TASK INPUTS:
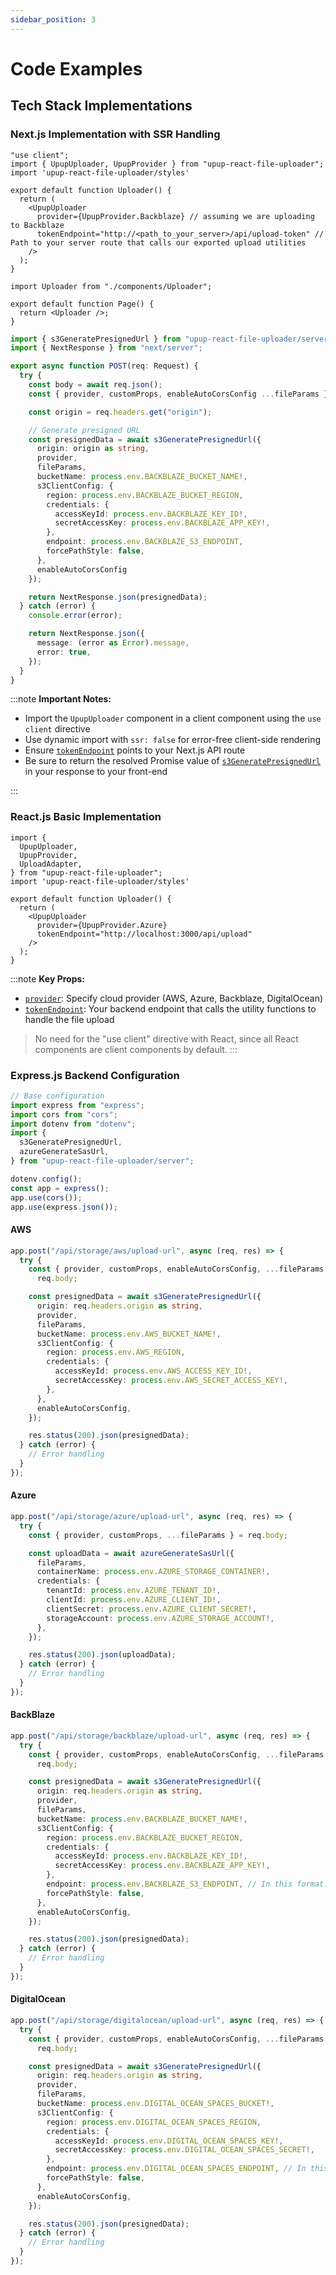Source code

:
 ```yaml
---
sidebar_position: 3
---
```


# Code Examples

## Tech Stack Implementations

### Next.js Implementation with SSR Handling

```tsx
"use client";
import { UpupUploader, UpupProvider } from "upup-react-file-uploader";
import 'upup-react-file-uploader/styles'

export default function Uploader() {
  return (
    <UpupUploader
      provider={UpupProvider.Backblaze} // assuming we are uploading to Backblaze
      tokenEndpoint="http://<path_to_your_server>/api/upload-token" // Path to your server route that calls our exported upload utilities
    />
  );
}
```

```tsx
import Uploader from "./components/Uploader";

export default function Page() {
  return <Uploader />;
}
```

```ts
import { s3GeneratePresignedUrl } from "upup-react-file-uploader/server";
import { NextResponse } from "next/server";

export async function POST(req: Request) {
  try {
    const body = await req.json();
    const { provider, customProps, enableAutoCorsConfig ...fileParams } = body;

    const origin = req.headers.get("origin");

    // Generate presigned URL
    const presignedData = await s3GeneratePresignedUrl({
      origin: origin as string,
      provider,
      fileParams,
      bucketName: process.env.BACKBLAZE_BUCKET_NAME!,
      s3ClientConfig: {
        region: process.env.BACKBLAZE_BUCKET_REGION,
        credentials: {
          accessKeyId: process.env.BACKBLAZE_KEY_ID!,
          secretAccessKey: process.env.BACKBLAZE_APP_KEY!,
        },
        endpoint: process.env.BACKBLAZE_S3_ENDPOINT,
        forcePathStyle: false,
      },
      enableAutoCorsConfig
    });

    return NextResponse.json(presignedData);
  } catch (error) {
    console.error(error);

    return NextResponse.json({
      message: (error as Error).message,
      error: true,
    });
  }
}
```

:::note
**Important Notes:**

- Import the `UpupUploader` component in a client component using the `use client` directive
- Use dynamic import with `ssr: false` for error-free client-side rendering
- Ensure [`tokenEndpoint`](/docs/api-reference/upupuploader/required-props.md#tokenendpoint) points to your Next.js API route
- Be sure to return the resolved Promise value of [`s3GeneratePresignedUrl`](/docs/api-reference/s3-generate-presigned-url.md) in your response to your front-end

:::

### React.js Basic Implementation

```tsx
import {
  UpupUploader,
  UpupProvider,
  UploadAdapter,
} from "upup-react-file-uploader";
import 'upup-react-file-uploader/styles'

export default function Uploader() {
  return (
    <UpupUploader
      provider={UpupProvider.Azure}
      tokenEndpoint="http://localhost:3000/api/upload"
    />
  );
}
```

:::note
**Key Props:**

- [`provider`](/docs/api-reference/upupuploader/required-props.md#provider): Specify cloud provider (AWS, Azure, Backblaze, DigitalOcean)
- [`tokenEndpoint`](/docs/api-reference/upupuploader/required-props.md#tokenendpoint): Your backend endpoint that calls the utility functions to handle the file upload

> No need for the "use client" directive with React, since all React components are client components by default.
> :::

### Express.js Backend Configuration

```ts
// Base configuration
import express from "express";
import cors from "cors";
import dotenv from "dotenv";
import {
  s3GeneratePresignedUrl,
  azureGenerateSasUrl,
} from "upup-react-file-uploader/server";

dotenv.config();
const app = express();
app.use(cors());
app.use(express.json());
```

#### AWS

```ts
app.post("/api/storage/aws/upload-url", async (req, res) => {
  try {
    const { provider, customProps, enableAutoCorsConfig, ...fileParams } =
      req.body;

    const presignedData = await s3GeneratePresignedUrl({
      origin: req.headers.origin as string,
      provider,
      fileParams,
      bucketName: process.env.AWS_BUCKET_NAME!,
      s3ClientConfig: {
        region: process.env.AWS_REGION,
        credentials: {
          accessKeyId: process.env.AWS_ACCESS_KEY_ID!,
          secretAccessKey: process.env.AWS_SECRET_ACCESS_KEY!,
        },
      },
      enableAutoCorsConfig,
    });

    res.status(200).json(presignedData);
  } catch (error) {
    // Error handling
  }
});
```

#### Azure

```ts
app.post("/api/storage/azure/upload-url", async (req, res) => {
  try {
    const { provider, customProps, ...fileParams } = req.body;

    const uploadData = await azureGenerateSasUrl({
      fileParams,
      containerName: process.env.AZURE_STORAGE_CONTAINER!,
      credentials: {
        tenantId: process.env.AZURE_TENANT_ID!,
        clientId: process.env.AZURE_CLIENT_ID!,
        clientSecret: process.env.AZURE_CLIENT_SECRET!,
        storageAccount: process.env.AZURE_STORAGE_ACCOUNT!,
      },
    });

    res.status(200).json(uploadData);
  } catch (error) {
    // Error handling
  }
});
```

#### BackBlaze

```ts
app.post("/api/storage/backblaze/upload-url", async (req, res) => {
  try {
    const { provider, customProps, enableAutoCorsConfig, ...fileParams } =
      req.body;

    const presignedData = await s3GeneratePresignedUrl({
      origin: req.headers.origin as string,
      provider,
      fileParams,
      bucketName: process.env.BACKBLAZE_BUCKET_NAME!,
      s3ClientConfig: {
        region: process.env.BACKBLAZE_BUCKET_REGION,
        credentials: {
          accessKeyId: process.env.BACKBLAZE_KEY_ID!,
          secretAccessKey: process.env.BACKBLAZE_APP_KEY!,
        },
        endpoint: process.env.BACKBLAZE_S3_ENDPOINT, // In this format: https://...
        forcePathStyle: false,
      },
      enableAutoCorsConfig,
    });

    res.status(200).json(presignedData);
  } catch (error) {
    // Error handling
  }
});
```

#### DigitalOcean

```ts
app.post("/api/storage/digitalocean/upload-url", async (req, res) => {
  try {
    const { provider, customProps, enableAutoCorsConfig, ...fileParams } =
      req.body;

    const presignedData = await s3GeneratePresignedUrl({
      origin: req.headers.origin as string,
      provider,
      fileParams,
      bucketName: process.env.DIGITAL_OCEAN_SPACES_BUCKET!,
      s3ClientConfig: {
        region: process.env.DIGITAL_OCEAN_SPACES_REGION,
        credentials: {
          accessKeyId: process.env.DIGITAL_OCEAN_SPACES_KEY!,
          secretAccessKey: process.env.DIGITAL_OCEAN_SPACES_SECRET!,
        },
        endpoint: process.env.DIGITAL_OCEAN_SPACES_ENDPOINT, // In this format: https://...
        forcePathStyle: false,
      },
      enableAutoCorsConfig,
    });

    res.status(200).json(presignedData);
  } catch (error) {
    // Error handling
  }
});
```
--
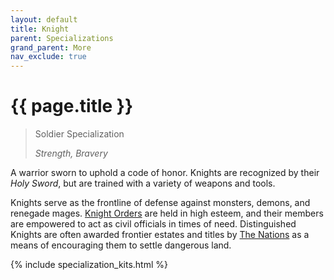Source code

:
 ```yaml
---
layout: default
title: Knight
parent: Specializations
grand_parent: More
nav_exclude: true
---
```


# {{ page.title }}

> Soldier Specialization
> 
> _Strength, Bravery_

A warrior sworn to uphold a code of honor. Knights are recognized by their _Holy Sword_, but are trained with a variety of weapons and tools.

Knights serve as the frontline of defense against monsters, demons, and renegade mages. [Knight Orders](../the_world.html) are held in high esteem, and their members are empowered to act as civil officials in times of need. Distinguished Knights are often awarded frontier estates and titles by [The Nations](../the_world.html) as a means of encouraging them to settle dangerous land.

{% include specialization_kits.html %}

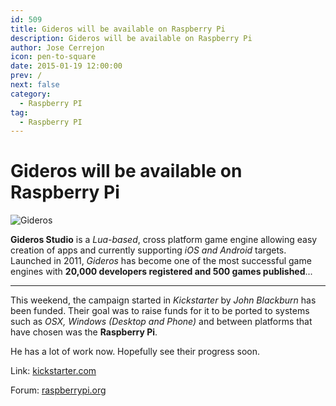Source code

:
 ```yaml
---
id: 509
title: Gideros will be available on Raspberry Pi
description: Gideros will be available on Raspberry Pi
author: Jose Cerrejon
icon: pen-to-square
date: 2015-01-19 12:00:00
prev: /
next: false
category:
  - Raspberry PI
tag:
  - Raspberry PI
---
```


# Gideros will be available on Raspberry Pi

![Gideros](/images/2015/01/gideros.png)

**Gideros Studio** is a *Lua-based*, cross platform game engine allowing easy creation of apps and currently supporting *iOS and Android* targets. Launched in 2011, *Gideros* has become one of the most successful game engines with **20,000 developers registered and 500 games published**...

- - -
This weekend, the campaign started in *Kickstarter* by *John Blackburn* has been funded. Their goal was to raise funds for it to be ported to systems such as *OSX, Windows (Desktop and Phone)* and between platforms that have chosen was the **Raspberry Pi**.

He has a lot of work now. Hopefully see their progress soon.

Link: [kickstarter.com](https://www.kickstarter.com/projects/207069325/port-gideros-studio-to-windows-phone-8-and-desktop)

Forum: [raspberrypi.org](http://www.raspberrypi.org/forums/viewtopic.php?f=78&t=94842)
--
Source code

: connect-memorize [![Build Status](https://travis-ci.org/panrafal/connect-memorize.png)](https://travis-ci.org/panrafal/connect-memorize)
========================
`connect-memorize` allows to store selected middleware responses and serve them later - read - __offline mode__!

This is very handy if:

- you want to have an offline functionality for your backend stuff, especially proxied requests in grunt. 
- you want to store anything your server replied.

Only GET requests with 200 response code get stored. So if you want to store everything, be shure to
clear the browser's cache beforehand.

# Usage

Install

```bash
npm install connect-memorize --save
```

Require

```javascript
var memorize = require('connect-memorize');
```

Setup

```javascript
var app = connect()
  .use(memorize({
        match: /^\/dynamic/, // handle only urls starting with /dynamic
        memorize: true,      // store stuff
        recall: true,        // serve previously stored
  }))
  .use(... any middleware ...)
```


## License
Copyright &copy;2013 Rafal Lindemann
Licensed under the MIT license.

PROBLEM DETAILS:
Going through the entries above, count the lines with the word "components". Give only the result.

ANSWER SECTION:
2